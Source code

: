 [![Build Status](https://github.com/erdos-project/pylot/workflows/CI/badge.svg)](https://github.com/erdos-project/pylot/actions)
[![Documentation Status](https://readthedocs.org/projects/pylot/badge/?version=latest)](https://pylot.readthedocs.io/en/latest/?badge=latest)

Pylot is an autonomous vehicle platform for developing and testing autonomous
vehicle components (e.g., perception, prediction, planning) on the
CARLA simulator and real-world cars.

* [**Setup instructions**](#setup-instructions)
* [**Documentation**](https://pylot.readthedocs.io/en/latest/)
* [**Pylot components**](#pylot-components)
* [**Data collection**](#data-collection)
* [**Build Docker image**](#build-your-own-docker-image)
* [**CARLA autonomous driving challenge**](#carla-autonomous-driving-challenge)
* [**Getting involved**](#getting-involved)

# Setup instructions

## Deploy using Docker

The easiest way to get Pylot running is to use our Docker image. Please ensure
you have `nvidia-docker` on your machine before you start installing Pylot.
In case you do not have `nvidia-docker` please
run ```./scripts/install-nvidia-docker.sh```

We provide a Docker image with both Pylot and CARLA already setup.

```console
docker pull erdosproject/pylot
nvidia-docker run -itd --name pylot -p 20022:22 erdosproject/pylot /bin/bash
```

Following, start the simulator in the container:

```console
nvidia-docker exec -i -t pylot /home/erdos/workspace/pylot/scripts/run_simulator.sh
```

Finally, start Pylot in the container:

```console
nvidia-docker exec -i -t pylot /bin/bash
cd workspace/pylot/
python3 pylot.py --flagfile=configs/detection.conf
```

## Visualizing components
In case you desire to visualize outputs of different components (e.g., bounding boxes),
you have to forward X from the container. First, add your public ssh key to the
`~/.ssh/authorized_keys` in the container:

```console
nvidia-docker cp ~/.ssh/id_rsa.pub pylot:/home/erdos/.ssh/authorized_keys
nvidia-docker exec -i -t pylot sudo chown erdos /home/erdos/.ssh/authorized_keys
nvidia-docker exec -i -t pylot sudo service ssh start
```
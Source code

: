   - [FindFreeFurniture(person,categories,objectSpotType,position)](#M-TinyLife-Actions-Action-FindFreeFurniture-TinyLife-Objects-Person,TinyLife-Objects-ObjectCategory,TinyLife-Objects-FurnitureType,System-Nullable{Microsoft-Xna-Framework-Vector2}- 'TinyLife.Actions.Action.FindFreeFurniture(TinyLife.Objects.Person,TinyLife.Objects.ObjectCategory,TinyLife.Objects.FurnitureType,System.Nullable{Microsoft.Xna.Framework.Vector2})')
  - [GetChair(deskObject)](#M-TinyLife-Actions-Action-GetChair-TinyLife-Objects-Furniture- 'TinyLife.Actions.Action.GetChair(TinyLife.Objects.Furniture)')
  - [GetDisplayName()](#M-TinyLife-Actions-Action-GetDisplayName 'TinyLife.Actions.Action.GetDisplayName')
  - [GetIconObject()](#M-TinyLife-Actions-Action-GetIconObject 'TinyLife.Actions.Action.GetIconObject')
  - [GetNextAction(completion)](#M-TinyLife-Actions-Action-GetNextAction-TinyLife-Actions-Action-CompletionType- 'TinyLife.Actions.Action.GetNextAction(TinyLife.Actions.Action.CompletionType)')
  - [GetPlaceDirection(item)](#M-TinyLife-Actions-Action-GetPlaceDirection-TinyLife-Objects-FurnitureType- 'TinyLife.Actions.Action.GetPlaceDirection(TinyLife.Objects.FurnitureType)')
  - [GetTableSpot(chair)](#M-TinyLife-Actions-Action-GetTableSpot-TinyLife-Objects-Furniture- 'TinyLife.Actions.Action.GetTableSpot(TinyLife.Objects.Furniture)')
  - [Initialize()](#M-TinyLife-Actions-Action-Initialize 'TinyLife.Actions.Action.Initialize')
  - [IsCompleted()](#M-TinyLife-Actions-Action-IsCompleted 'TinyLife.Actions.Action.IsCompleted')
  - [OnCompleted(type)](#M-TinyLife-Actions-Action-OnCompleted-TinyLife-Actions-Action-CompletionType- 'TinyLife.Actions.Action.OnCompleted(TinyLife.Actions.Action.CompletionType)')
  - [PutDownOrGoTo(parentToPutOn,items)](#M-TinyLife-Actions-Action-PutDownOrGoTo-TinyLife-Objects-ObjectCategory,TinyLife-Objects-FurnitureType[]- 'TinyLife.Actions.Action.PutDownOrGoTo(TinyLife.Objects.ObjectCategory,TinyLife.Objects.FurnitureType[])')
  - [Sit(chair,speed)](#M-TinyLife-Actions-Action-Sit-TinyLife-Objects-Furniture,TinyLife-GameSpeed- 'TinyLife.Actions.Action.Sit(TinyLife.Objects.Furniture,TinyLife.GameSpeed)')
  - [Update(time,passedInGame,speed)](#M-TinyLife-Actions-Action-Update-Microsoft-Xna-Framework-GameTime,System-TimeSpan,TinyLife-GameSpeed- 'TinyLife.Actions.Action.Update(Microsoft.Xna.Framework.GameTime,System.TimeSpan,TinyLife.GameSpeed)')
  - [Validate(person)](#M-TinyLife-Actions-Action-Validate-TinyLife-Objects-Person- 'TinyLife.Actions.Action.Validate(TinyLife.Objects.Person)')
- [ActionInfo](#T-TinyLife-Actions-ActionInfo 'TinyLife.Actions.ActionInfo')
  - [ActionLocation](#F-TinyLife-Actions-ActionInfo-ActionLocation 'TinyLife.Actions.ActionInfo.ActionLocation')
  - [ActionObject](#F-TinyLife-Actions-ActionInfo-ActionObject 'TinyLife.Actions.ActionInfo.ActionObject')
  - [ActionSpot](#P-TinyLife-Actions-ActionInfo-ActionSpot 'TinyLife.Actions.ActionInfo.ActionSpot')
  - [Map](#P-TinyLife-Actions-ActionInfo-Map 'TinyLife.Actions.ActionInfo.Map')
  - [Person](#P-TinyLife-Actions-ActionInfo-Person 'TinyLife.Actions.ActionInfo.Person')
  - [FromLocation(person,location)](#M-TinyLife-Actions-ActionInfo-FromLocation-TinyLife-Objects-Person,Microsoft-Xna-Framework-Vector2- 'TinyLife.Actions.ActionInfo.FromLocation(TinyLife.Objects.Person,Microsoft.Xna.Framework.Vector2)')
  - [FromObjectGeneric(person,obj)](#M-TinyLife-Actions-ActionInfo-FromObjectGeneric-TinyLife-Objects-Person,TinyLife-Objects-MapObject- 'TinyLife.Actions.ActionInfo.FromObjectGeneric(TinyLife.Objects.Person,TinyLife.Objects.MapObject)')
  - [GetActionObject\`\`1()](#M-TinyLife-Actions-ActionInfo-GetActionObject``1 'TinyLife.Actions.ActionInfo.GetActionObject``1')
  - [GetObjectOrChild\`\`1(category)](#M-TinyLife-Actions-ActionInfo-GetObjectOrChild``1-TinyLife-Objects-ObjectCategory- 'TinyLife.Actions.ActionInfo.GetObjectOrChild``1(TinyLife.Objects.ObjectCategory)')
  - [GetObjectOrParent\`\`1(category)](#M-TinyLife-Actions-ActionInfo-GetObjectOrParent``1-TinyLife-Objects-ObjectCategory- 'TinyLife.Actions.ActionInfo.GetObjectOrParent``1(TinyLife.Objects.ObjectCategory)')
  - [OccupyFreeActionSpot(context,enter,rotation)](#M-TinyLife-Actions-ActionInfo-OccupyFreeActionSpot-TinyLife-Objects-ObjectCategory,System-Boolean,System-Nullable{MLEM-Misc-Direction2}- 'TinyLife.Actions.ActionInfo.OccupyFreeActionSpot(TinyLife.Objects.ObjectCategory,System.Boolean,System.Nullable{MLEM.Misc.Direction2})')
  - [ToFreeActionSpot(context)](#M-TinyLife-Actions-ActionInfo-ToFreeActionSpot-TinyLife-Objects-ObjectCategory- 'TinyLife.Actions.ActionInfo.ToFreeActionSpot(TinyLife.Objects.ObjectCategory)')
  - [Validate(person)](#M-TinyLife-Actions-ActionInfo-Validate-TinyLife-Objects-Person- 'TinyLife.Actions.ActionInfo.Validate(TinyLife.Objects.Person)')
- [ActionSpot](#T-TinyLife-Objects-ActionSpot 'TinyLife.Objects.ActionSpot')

════════════════

■ **INSTRUCTIONS FOR THE TASK**: The lines to copy run from the first line of the entries to the line containing "## Visualizing components"; copy them exactly and output nothing else.

■ **TASK RESULT**:
Source code

: [![Build Status](https://github.com/erdos-project/pylot/workflows/CI/badge.svg)](https://github.com/erdos-project/pylot/actions)
[![Documentation Status](https://readthedocs.org/projects/pylot/badge/?version=latest)](https://pylot.readthedocs.io/en/latest/?badge=latest)

Pylot is an autonomous vehicle platform for developing and testing autonomous
vehicle components (e.g., perception, prediction, planning) on the
CARLA simulator and real-world cars.

* [**Setup instructions**](#setup-instructions)
* [**Documentation**](https://pylot.readthedocs.io/en/latest/)
* [**Pylot components**](#pylot-components)
* [**Data collection**](#data-collection)
* [**Build Docker image**](#build-your-own-docker-image)
* [**CARLA autonomous driving challenge**](#carla-autonomous-driving-challenge)
* [**Getting involved**](#getting-involved)

# Setup instructions

## Deploy using Docker

The easiest way to get Pylot running is to use our Docker image. Please ensure
you have `nvidia-docker` on your machine before you start installing Pylot.
In case you do not have `nvidia-docker` please
run ```./scripts/install-nvidia-docker.sh```

We provide a Docker image with both Pylot and CARLA already setup.

```console
docker pull erdosproject/pylot
nvidia-docker run -itd --name pylot -p 20022:22 erdosproject/pylot /bin/bash
```

Following, start the simulator in the container:

```console
nvidia-docker exec -i -t pylot /home/erdos/workspace/pylot/scripts/run_simulator.sh
```

Finally, start Pylot in the container:

```console
nvidia-docker exec -i -t pylot /bin/bash
cd workspace/pylot/
python3 pylot.py --flagfile=configs/detection.conf
```

## Visualizing components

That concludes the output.